[28 October 2013]
There has been an explosion of music festivals in recent years. From the UK standpoint I share with Marcus Barnes, I have seen countless new festivals spring up in almost every county of the country. Meanwhile, events in mainland Europe are marketed as music-filled holidays, and the media reports on major US festivals such as Coachella and SXSW.
It’s easy enough to understand why this is the case. Today’s music fan doesn’t have to go to a music store, pick up a physical product and take it home before they can play a new record. YouTube, streaming and downloading, legal or otherwise, have made all kinds of music freely accessible to consumers; it’s now easy to discover a large and varied number of artists within the space of an hour’s web browsing.
Festivals, whose bills include multiple acts and genres across the space of a weekend, replicate this kind of listening experience. There are economic reasons, too: in these straightened times, a £200 festival ticket that includes the opportunity to see 30 or 40 bands offers considerably better value for money than 30 or 40 gig tickets at £20 or so each.

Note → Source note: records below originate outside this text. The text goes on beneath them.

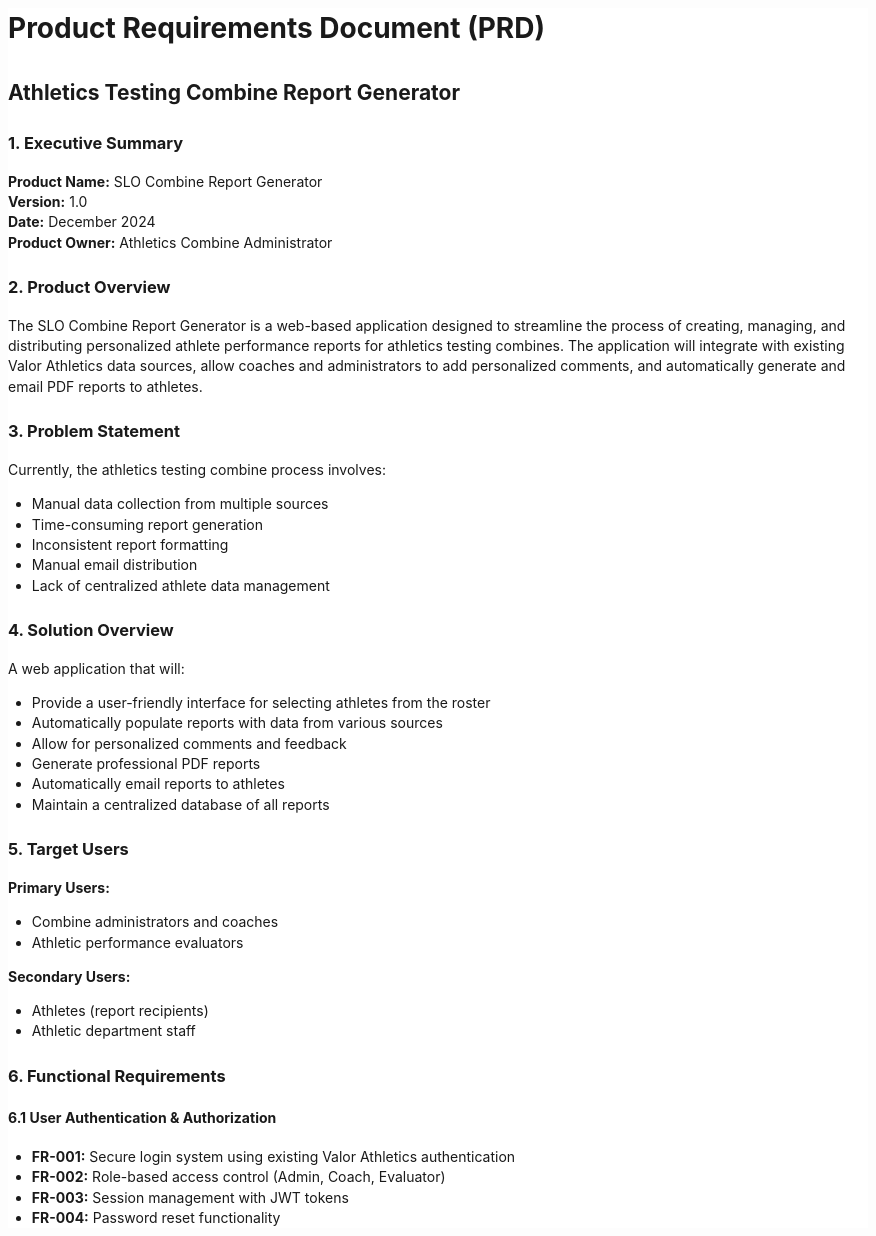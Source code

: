 # Product Requirements Document (PRD)
## Athletics Testing Combine Report Generator

### 1. Executive Summary

**Product Name:** SLO Combine Report Generator  
**Version:** 1.0  
**Date:** December 2024  
**Product Owner:** Athletics Combine Administrator  

### 2. Product Overview

The SLO Combine Report Generator is a web-based application designed to streamline the process of creating, managing, and distributing personalized athlete performance reports for athletics testing combines. The application will integrate with existing Valor Athletics data sources, allow coaches and administrators to add personalized comments, and automatically generate and email PDF reports to athletes.

### 3. Problem Statement

Currently, the athletics testing combine process involves:
- Manual data collection from multiple sources
- Time-consuming report generation
- Inconsistent report formatting
- Manual email distribution
- Lack of centralized athlete data management

### 4. Solution Overview

A web application that will:
- Provide a user-friendly interface for selecting athletes from the roster
- Automatically populate reports with data from various sources
- Allow for personalized comments and feedback
- Generate professional PDF reports
- Automatically email reports to athletes
- Maintain a centralized database of all reports

### 5. Target Users

**Primary Users:**
- Combine administrators and coaches
- Athletic performance evaluators

**Secondary Users:**
- Athletes (report recipients)
- Athletic department staff

### 6. Functional Requirements

#### 6.1 User Authentication & Authorization
- **FR-001:** Secure login system using existing Valor Athletics authentication
- **FR-002:** Role-based access control (Admin, Coach, Evaluator)
- **FR-003:** Session management with JWT tokens
- **FR-004:** Password reset functionality
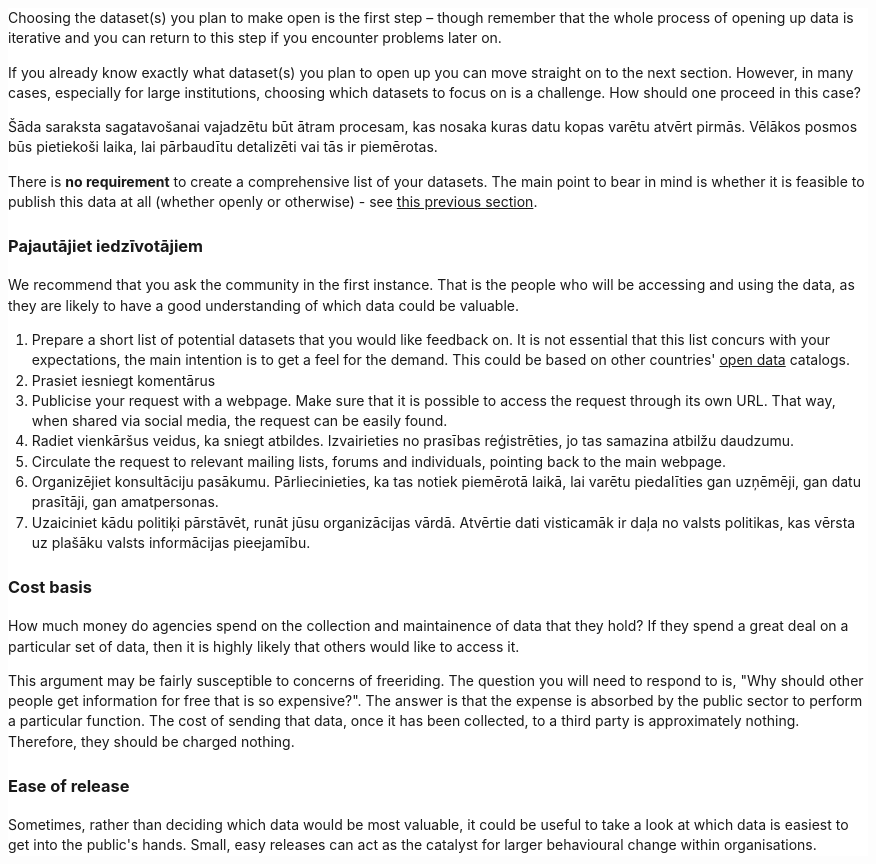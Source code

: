 Choosing the dataset(s) you plan to make open is the first step – though remember that the whole process of opening up data is iterative and you can return to this step if you encounter problems later on.

If you already know exactly what dataset(s) you plan to open up you can move straight on to the next section. However, in many cases, especially for large institutions, choosing which datasets to focus on is a challenge. How should one proceed in this case?

Šāda saraksta sagatavošanai vajadzētu būt ātram procesam, kas nosaka kuras datu kopas varētu atvērt pirmās. Vēlākos posmos būs pietiekoši laika, lai pārbaudītu detalizēti vai tās ir piemērotas.

There is **no requirement** to create a comprehensive list of your datasets. The main point to bear in mind is whether it is feasible to publish this data at all (whether openly or otherwise) - see [this previous section](../what-is-open-data/).

### Pajautājiet iedzīvotājiem

We recommend that you ask the community in the first instance. That is the people who will be accessing and using the data, as they are likely to have a good understanding of which data could be valuable.

1.  Prepare a short list of potential datasets that you would like feedback on. It is not essential that this list concurs with your expectations, the main intention is to get a feel for the demand. This could be based on other countries' [open data](/glossary/lv/terms/open-data/) catalogs.
2.  Prasiet iesniegt komentārus
3.  Publicise your request with a webpage. Make sure that it is possible to access the request through its own URL. That way, when shared via social media, the request can be easily found.
4.  Radiet vienkāršus veidus, ka sniegt atbildes. Izvairieties no prasības reģistrēties, jo tas samazina atbilžu daudzumu.
5.  Circulate the request to relevant mailing lists, forums and individuals, pointing back to the main webpage.
6.  Organizējiet konsultāciju pasākumu. Pārliecinieties, ka tas notiek piemērotā laikā, lai varētu piedalīties gan uzņēmēji, gan datu prasītāji, gan amatpersonas.
7.  Uzaiciniet kādu politiķi pārstāvēt, runāt jūsu organizācijas vārdā. Atvērtie dati visticamāk ir daļa no valsts politikas, kas vērsta uz plašāku valsts informācijas pieejamību.

### Cost basis

How much money do agencies spend on the collection and maintainence of data that they hold? If they spend a great deal on a particular set of data, then it is highly likely that others would like to access it.

This argument may be fairly susceptible to concerns of freeriding. The question you will need to respond to is, "Why should other people get information for free that is so expensive?". The answer is that the expense is absorbed by the public sector to perform a particular function. The cost of sending that data, once it has been collected, to a third party is approximately nothing. Therefore, they should be charged nothing.

### Ease of release

Sometimes, rather than deciding which data would be most valuable, it could be useful to take a look at which data is easiest to get into the public's hands. Small, easy releases can act as the catalyst for larger behavioural change within organisations.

But is this expansion of the festival market a good thing? Barnes seems to think so, and keenly espouses the virtues of 80 of them in this gazetteer of the festival landscape. The book is not intended as a travel guide; it includes only perfunctory information about each event covered, including brief histories of the festivals and details of few of the acts that have played in the past. For festival-goers who have been to all the obvious parties, it offers plenty of alternatives that they are less likely to heard of, and it also functions as a stocking filler for the armchair raver.
The summaries of each festival covered are generally sufficient to give readers an idea of whether any given event is one that they are likely to enjoy. However, there are areas where the book lacks clarity. Each entry includes a handy box that lists past headliners and assigns a star rating to the cost of tickets, food, beer and cigarettes. What’s confusing here is the star rating assigned to accommodation costs: there’s a surprising variance here between festivals whose admission price includes camping. But given that the book is clearly intended as a stimulus for further research rather than as a comprehensive guide, this can be forgiven.
Around the World in 80 Raves is a serviceable primer then, but what’s most interesting about it is what it tells us about the festival scene as a whole. The growth of the festival market is one thing that’s highly apparent. The 80 festivals covered here represent only Barnes’ choices from the vast pool that’s on offer. There’s clearly growth within individual festivals too: Barnes often points out that events grew from humble beginnings lasting a couple of days and attended by a few hundred people to week long events that sell thousands of tickets.
The internationality of the festival scene is also notable. The book is divided into four sections, namely the UK, Europe, North America and ‘Further Afield’, and while the coverage is fairly Eurocentric, it’s particularly interesting to see that Mexico City hosts its own major rock festival (Corona Capital), there is an annual electronic music fest in Beijing (INTRO) and South Africa has its own Burning Man inspired event (Afrikaburn).
The use of the word ‘raves’ in the title is a telling detail for two reasons. Firstly it indicates a slight bias towards electronic music that’s of no great detriment to the book: while electronic festivals are perhaps slightly over-represented, the overall coverage is sufficiently broad. ‘Rave’, however, signifies not only an electronic music party, but also a party in general. While the act of ‘raving’ might once have stood for travelling to an impromptu gathering in a field somewhere, it can now mean any kind of party or night out.
Barnes is largely very good at sticking to the music, and any distinctive features of each festival, but there’s an underlying suggestion that he might be writing for an audience that is visiting such events to indulge in copious amounts of drugs and alcohol. Of course, this is an important part of the music experience for many, but if this, rather than music, becomes the primary reason for visiting a festival, then the whole event loses something. Festivals may be becoming more about the party than about the music. This might not be a bad thing for festivals, but it can’t be a good thing for music.
Finally, it’s possible that the growing number of festivals might result in an undesirable homogeneity. Barnes includes no less than seven festivals set on and around the Croatian coastline: is this poor curating, an indicator that Barnes really loves going to festivals in Croatia, or a sign that the festival market might be being infiltrated by copycat events? Still, for each of these seven, there is at least one more distinctive festival to discover. Austria’s Snowbombing festival, which combines music with skiing, and the tiny 300 capacity Woodsist in Big Sur, are two good indicators that there is at least some room in the world for innovation.